Source [Revue Conflits] En Europe et aux États-Unis, des usines automobiles sont fermées et des travailleurs sont licenciés, non pas à cause de la Covid-19, mais à cause d’une pénurie de puces électroniques en provenance d’Asie. Cette tempête est centrée sur Taïwan, qui, pendant des décennies, a été un fournisseur contractuel méconnu d’électronique et de produits chimiques. Pour ceux qui ne l’avaient pas remarqué, ses entreprises dominent désormais la production mondiale de puces haut de gamme et la dynamique actuelle de l’industrie signifie que cette emprise ne fera que s’intensifier.
Il n’y a rien de fâcheux dans cette pénurie telle qu’elle s’est déroulée à la vue de tous. Au début de la pandémie, les constructeurs automobiles ont annulé les commandes de puces, ce qui a poussé les producteurs asiatiques à réoutiller leurs lignes de production pour fabriquer des microprocesseurs destinés aux appareils de réseautage 5G et aux téléphones intelligents. En outre, l’explosion de la demande de gadgets de tous types de la part de consommateurs occidentaux bloqués a fait que les fabricants de puces ont eu du mal à honorer les commandes que les constructeurs automobiles ont à nouveau soumises plus tard dans l’année. Les sanctions américaines contre le plus grand fabricant de puces de Chine ont également limité l’offre de puces disponibles dans le monde.

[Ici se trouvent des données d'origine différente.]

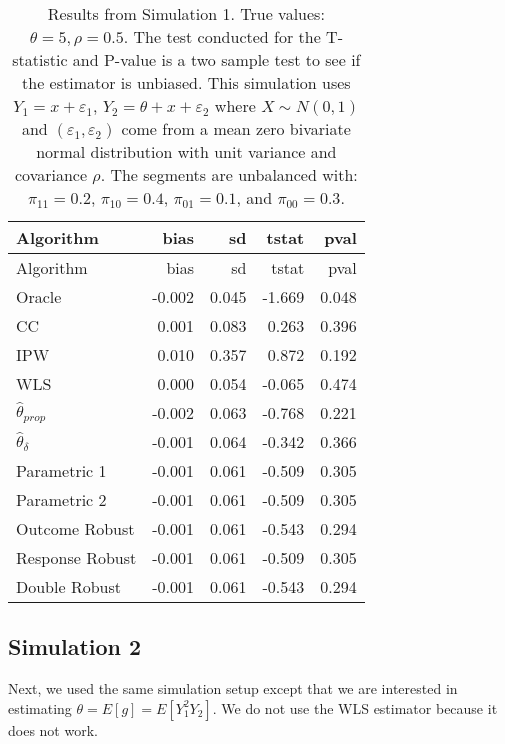 \documentclass[
  letterpaper,
  DIV=11,
  numbers=noendperiod]{scrartcl}
\begin{document}
\hypertarget{tbl-sim1}{}
\begin{longtable}[]{@{}lrrrr@{}}
\caption{\label{tbl-sim1}Results from Simulation 1. True values:
\(\theta = 5, \rho = 0.5\). The test conducted for the T-statistic and
P-value is a two sample test to see if the estimator is unbiased. This
simulation uses \(Y_1 = x + \varepsilon_1\),
\(Y_2 = \theta + x + \varepsilon_2\) where \(X \sim N(0, 1)\) and
\((\varepsilon_1, \varepsilon_2)\) come from a mean zero bivariate
normal distribution with unit variance and covariance \(\rho\). The
segments are unbalanced with: \(\pi_{11} = 0.2\), \(\pi_{10} = 0.4\),
\(\pi_{01} = 0.1\), and \(\pi_{00} = 0.3\).}\tabularnewline
\toprule\noalign{}
Algorithm & bias & sd & tstat & pval \\
\midrule\noalign{}
\endfirsthead
\toprule\noalign{}
Algorithm & bias & sd & tstat & pval \\
\midrule\noalign{}
\endhead
\bottomrule\noalign{}
\endlastfoot
Oracle & -0.002 & 0.045 & -1.669 & 0.048 \\
CC & 0.001 & 0.083 & 0.263 & 0.396 \\
IPW & 0.010 & 0.357 & 0.872 & 0.192 \\
WLS & 0.000 & 0.054 & -0.065 & 0.474 \\
\(\hat \theta_{prop}\) & -0.002 & 0.063 & -0.768 & 0.221 \\
\(\hat \theta_{\delta}\) & -0.001 & 0.064 & -0.342 & 0.366 \\
Parametric 1 & -0.001 & 0.061 & -0.509 & 0.305 \\
Parametric 2 & -0.001 & 0.061 & -0.509 & 0.305 \\
Outcome Robust & -0.001 & 0.061 & -0.543 & 0.294 \\
Response Robust & -0.001 & 0.061 & -0.509 & 0.305 \\
Double Robust & -0.001 & 0.061 & -0.543 & 0.294 \\
\end{longtable}

\hypertarget{simulation-2}{%
\subsection*{Simulation 2}\label{simulation-2}}

Next, we used the same simulation setup except that we are interested in
estimating \(\theta = E[g] = E[Y_1^2 Y_2]\). We do not use the WLS
estimator because it does not work.
\end{document}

En fin de compte, ces goulets d’étranglement seront éliminés dans les prochains mois et la production automobile devrait reprendre peu après. Cependant, l’ampleur des perturbations montre la vulnérabilité des fabricants avancés à toute perturbation dans une chaîne d’approvisionnement en semi-conducteurs désormais dominée par quelques acteurs géants. Outre les facteurs mentionnés ci-dessus, deux facteurs structurels sont également en jeu :
- Le coût de la « migration des nœuds de processus » qui réduit l’écart entre les transistors pour obtenir une densité logique plus élevée a augmenté sans cesse. Les nouvelles générations de puces nécessitent des investissements en capital gigantesques et la fabrication de puces est une activité à faible marge bénéficiaire qui oblige les producteurs à avoir un taux d’utilisation très élevé. Des acteurs de premier plan comme Taiwan Semiconductor Manufacturing Company profitent d’économies d’échelle et investissent des sommes considérables dans la recherche et le développement pour rester en tête. Les barrières à l’entrée sont de l’ordre de la forteresse et le marché est donc entièrement consolidé. TSMC détient plus de la moitié du marché mondial des fonderies de semi-conducteurs et, avec la société sud-coréenne Samsung Electronics et la société taïwanaise UMC, les trois principaux acteurs détiennent une part de marché de 78%.
- Le processus de conception et de production des puces est en train d’être divisé en deux. Historiquement, des entreprises comme Intel et Texas Instruments ont géré toute la gamme de conception, de fabrication, d’assemblage et de tests des puces. Cependant, ces fabricants intégrés ont progressivement perdu des parts de marché au profit de sociétés de semi-conducteurs « sans usine » qui conçoivent des microprocesseurs et en sous-traitent la production à des producteurs « de fonderie » comme TSMC. Les acteurs intégrés n’ont pas été en mesure d’améliorer constamment les usines pour qu’elles soient à la hauteur des grandes fonderies, et se sont donc efforcés de produire les puces les plus avancées.